# [Instructions for the task]
Show every line below where "soma" can be found.

# [Listed records]

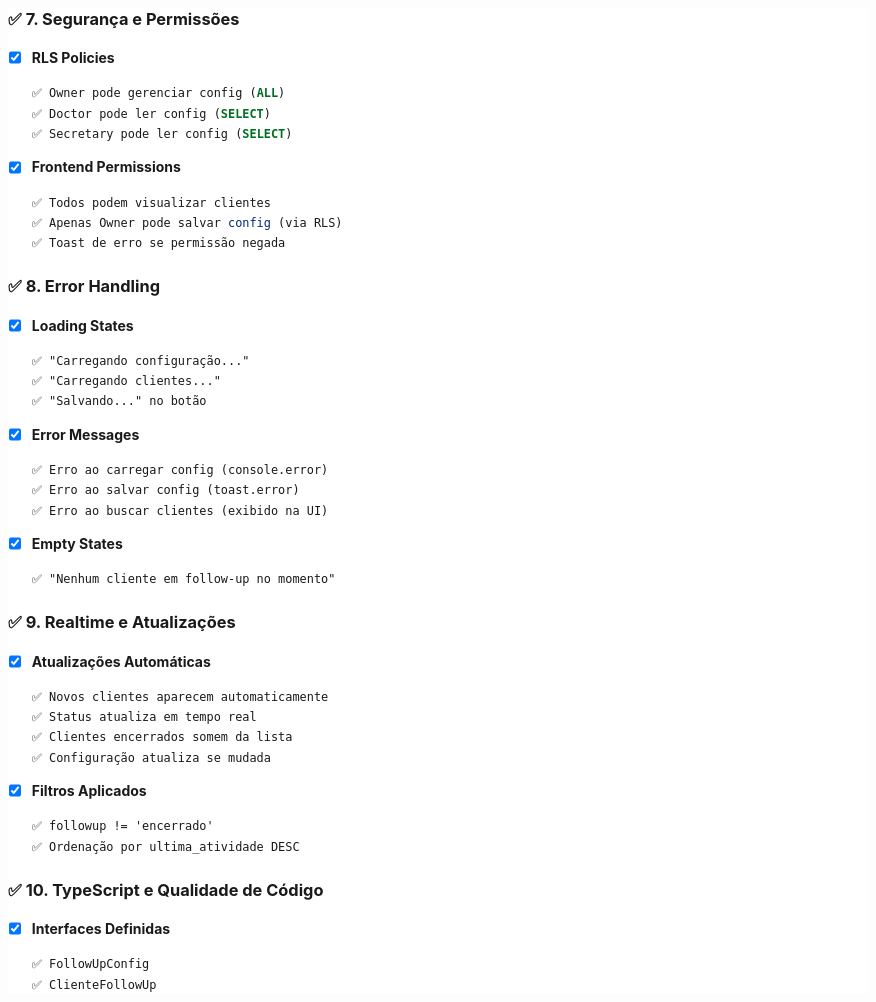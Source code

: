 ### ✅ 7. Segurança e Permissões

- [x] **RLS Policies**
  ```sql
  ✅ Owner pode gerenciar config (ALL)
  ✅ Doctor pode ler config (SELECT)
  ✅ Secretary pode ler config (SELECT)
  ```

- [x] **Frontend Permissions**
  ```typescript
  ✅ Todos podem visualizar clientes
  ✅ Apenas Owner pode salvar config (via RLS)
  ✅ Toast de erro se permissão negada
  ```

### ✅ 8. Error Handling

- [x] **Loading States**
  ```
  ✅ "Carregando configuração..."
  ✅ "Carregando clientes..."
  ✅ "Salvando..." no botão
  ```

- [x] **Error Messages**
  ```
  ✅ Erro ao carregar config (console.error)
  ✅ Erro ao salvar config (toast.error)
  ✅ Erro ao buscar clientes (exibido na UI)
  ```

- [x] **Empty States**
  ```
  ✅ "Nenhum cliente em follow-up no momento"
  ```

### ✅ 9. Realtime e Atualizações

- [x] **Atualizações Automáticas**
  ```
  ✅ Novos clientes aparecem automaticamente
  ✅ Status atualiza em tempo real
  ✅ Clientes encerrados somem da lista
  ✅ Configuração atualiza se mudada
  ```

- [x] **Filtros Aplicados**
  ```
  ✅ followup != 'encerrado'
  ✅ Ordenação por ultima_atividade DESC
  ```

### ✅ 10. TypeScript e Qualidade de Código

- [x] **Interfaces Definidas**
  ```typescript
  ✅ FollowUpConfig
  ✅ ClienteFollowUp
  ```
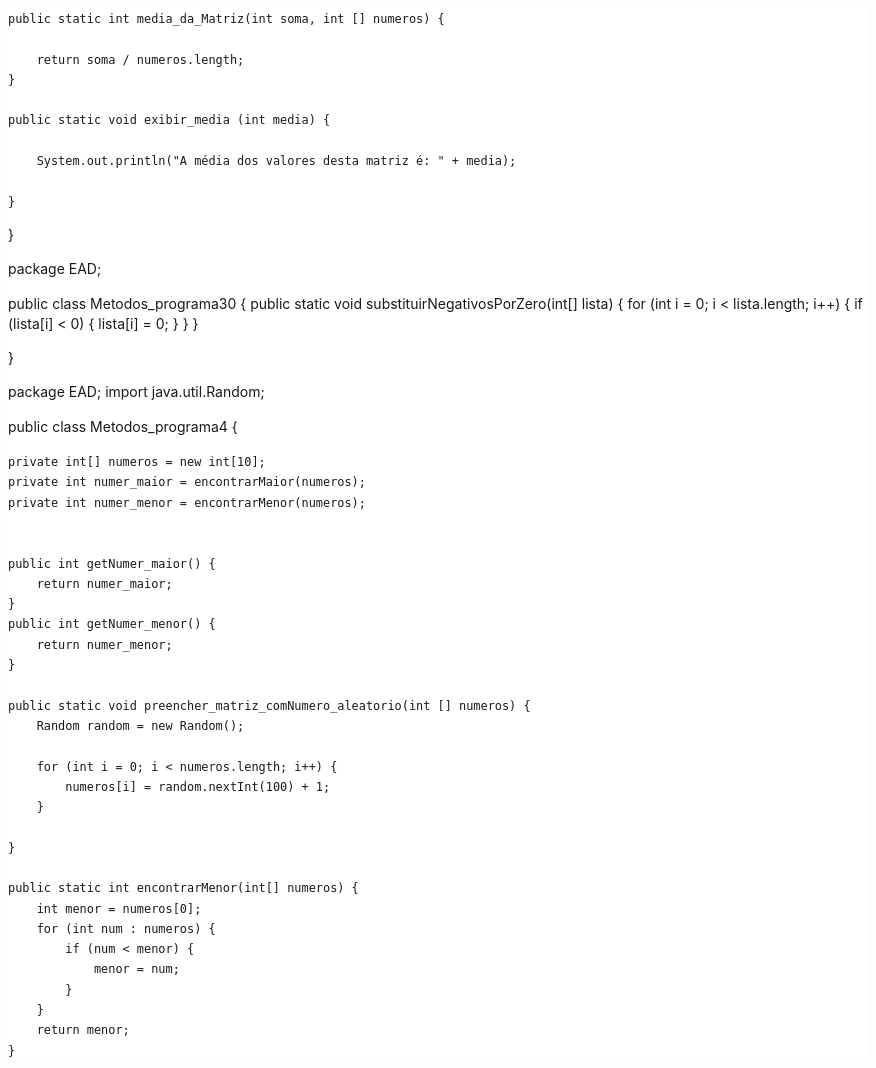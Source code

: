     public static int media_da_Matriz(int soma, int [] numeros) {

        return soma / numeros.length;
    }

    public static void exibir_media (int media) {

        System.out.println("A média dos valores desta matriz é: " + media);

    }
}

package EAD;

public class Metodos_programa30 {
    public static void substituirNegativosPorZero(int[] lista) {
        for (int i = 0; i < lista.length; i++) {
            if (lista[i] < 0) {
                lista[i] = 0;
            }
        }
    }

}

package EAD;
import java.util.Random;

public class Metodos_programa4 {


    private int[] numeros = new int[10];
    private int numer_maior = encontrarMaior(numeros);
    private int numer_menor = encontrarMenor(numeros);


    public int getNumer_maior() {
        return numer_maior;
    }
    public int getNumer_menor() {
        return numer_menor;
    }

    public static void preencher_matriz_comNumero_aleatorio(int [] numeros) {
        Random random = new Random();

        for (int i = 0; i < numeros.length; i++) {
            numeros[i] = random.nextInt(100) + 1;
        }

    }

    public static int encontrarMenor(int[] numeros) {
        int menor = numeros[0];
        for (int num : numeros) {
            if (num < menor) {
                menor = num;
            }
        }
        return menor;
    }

==

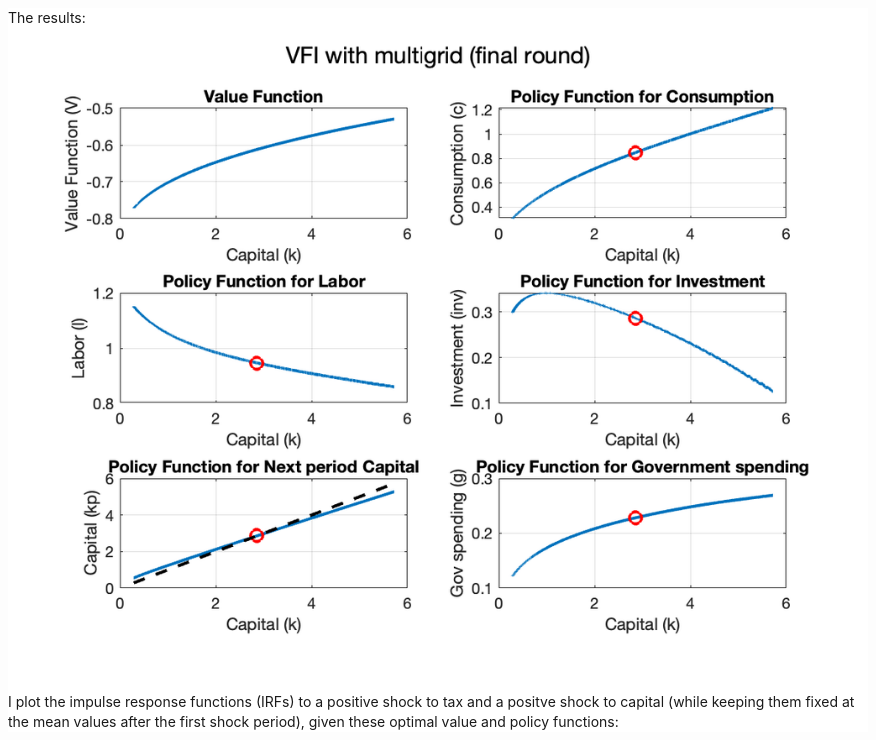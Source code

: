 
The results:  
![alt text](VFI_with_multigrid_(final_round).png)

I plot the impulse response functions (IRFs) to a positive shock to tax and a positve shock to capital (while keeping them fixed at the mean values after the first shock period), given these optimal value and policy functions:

# [Solution to this problem]
:     public static int media_da_Matriz(int soma, int [] numeros) {
        return soma / numeros.length;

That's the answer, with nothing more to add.